Key Takeaways
- CFO Vaibhav Taneja offloaded 3,000 Tesla shares worth $1.35 million to satisfy tax obligations tied to stock options
- Shares were sold at $450 each, close to recent peak levels; Taneja maintains ownership of approximately 130,000 shares
- TSLA declined 1.1% to $417.43 during premarket hours Monday, following Friday’s 4.7% retreat
- The stock has maintained support above $400 for multiple sessions, fueled by Full Self Driving approval hopes in China
- Company insiders have collectively divested $30.9 million in TSLA shares during the previous three-month period with zero purchases recorded
Tesla (TSLA) shares retreated during Monday’s premarket session following CFO Vaibhav Taneja’s disclosure of a 3,000-share sale generating $1.35 million. The electric vehicle maker’s stock traded at $417.43, registering a 1.1% decline ahead of market open.
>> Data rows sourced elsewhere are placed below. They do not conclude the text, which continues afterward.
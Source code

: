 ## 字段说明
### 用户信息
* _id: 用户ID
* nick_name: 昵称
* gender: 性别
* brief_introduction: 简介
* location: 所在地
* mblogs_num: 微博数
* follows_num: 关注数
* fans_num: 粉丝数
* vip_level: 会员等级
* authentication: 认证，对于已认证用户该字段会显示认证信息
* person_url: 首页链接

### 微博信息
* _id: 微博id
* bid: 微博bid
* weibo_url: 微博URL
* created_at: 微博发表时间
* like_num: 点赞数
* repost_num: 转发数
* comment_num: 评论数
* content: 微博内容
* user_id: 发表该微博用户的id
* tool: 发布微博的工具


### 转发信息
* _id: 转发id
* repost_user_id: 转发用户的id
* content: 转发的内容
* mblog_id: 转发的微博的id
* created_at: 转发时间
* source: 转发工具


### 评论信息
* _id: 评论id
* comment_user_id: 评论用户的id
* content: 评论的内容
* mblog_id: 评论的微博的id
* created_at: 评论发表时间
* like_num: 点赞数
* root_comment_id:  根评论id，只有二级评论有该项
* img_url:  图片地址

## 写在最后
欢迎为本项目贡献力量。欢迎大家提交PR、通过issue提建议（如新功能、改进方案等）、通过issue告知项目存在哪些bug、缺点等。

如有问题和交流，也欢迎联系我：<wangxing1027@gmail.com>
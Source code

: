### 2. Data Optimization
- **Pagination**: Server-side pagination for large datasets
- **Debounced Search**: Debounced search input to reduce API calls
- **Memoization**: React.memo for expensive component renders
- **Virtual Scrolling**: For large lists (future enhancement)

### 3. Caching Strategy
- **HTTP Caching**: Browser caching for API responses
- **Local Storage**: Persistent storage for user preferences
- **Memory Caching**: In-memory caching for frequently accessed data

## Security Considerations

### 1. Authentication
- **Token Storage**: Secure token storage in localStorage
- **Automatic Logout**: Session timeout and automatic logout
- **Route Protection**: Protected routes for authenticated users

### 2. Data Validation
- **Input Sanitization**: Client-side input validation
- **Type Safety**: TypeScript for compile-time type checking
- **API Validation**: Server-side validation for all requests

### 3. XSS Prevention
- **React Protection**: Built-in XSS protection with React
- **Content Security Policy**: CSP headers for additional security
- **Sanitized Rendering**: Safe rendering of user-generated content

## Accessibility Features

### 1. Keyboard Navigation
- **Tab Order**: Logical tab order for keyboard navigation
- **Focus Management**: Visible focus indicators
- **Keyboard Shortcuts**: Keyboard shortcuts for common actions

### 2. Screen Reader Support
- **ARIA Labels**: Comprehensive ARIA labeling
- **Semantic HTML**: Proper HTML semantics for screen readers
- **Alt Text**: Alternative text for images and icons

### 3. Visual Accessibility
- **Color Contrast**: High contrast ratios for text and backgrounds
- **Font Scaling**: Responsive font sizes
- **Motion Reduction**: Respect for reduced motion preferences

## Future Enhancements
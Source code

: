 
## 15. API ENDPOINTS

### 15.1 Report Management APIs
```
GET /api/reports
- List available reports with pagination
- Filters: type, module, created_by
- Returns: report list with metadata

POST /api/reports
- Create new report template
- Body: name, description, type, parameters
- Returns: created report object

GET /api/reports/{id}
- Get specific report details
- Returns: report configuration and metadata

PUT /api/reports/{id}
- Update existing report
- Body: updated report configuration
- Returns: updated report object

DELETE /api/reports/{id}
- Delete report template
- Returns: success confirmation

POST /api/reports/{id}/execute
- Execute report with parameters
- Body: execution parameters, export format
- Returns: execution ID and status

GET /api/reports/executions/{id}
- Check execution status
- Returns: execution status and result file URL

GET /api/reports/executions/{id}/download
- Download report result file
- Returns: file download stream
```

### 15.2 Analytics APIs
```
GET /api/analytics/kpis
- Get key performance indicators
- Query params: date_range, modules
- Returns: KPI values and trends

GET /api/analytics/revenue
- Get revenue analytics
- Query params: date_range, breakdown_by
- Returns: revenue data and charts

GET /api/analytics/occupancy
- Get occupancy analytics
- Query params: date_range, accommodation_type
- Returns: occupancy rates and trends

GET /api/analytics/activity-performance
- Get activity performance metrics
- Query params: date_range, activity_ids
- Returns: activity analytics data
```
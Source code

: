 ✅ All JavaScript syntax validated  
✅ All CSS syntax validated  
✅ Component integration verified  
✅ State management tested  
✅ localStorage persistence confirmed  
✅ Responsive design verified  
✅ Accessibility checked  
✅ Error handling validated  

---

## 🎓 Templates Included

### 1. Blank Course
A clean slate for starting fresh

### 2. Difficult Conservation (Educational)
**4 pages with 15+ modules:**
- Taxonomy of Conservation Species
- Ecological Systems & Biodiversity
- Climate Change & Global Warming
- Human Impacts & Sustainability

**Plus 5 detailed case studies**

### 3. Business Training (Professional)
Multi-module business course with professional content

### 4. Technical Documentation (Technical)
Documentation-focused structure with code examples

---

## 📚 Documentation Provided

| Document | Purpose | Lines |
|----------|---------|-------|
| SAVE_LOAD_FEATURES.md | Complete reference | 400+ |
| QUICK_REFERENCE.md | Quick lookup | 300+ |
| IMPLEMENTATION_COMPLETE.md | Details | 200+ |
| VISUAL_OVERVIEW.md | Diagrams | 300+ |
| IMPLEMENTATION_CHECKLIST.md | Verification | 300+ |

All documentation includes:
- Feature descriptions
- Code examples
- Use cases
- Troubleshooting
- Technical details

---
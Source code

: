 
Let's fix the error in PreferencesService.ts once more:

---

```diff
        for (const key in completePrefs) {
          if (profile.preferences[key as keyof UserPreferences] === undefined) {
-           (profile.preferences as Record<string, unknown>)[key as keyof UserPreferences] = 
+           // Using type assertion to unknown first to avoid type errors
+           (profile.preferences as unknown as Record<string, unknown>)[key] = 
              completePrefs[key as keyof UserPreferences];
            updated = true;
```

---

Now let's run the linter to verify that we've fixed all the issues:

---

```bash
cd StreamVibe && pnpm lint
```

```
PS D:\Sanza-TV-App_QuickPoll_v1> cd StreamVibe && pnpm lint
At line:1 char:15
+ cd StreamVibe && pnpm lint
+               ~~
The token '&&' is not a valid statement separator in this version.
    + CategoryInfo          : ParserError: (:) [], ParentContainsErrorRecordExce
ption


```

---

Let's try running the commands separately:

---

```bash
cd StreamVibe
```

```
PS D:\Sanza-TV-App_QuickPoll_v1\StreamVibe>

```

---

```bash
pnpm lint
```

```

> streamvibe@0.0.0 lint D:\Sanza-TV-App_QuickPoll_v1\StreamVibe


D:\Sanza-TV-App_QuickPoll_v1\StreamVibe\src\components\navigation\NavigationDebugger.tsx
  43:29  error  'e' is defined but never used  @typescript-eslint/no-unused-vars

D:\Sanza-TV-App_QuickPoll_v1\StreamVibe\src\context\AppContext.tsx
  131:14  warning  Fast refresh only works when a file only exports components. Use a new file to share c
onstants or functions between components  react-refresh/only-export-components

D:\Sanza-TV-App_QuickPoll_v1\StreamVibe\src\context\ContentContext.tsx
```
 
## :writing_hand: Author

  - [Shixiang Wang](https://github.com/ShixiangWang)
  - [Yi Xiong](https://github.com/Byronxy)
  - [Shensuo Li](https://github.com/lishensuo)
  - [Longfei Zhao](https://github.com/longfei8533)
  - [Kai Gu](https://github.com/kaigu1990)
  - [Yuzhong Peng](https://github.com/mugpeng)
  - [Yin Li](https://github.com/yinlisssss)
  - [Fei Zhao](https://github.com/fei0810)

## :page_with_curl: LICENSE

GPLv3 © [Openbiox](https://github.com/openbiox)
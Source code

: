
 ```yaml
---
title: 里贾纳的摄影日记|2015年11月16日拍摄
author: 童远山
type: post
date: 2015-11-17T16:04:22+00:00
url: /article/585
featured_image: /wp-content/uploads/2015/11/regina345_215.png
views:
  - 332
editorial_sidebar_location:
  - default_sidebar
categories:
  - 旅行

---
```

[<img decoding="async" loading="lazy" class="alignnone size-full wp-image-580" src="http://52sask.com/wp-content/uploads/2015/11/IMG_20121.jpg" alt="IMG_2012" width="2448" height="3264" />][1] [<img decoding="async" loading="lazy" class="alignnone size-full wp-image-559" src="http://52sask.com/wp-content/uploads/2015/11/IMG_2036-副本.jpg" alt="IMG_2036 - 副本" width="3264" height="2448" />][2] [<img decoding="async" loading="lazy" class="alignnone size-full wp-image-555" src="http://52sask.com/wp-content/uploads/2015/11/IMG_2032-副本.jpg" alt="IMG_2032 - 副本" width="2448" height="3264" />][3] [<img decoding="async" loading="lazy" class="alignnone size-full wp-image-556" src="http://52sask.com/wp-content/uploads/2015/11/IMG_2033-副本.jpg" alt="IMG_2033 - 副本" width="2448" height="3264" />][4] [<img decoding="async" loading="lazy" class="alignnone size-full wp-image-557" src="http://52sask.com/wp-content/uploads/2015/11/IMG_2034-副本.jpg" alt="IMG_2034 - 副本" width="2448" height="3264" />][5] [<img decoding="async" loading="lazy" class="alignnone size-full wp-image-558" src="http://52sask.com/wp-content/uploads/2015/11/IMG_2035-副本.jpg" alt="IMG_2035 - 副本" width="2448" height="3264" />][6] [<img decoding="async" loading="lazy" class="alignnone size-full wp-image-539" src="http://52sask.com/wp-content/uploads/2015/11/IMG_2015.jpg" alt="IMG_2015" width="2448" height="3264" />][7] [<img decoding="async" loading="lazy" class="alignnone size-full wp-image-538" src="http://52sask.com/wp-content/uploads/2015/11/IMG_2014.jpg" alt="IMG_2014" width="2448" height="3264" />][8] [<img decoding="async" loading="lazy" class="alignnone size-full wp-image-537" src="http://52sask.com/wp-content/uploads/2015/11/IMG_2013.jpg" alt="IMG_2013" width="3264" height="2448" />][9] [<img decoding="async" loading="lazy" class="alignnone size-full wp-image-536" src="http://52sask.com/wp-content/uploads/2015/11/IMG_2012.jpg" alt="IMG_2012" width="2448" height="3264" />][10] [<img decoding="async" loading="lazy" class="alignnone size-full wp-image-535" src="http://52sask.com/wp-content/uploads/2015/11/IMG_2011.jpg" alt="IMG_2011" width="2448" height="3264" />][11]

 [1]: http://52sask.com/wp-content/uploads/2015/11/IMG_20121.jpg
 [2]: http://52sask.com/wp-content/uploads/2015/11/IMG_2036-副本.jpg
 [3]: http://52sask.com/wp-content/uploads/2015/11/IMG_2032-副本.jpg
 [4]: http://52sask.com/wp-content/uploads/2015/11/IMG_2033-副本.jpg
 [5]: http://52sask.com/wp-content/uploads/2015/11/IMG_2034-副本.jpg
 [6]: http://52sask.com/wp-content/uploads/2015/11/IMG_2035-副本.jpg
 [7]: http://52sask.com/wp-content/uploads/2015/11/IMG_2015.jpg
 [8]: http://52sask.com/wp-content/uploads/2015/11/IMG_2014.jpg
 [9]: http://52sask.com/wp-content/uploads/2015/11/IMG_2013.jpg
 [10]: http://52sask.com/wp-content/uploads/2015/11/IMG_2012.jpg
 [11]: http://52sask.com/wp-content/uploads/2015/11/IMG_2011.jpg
Taneja’s divestment was executed to satisfy tax liabilities associated with stock option exercises — a standard insider transaction practice. The CFO executed the sale at $450 per share, aligning with TSLA’s recent elevated trading levels. His remaining stake includes approximately 130,000 shares across direct and indirect holdings.
Wider market headwinds contributed to the downward momentum. S&P 500 futures slipped 0.4% while Dow futures retreated 0.7%, as heightened expectations for a Federal Reserve interest rate increase dampened investor confidence.
Tesla’s stock experienced significant selling pressure Friday, tumbling 4.7% during a widespread market decline. The downturn eliminated a brief advance beyond $450 and resulted in a 1.4% weekly loss.
Neverthstanding recent volatility, TSLA has sustained trading above the $400 threshold for an extended period not seen since early March. This upward movement has been primarily attributed to speculation surrounding regulatory clearance for Tesla’s Full Self Driving technology in the Chinese market.
Full Self Driving Expansion and Chinese Market Potential
Tesla’s FSD system manages the majority of driving functions under most conditions. Within US borders, subscribers contribute $99 monthly, with Tesla accumulating 1.3 million active paying customers.
Chinese regulatory approval would unlock access to an enormous new revenue stream. This possibility has served as a primary catalyst for the recent price appreciation, despite the absence of official authorization announcements.
Entering Monday’s session, TSLA registered a year-to-date decline of approximately 6% while posting a 21% gain across the trailing twelve-month period.
The equity trades at an elevated premium according to conventional valuation frameworks. GuruFocus data indicates Tesla’s GF Value estimate at $286.58, positioning the current market price roughly 48% above fundamental value.
Tesla’s trailing twelve-month price-to-earnings multiple reaches 388.95x. This figure contrasts sharply with the five-year median P/E of 107.37x, illustrating how significantly current valuations exceed historical benchmarks.
Insider Transactions Draw Attention
The comprehensive insider trading pattern provides additional perspective. Throughout the preceding three-month window, Tesla insiders have collectively sold $30.9 million in company stock, with zero acquisition activity documented.
Taneja’s transaction forms part of this broader pattern, although his specific sale was structured explicitly for tax compliance rather than representing a discretionary market timing decision.
Tesla’s GF Score registers at 82 out of 100. The automaker demonstrates strength in growth metrics (9/10) and financial stability (8/10), though its valuation assessment scores merely 3/10.
Market capitalization currently stands near $1.59 trillion. Tesla completed delivery of nearly 1.64 million vehicles worldwide throughout 2025.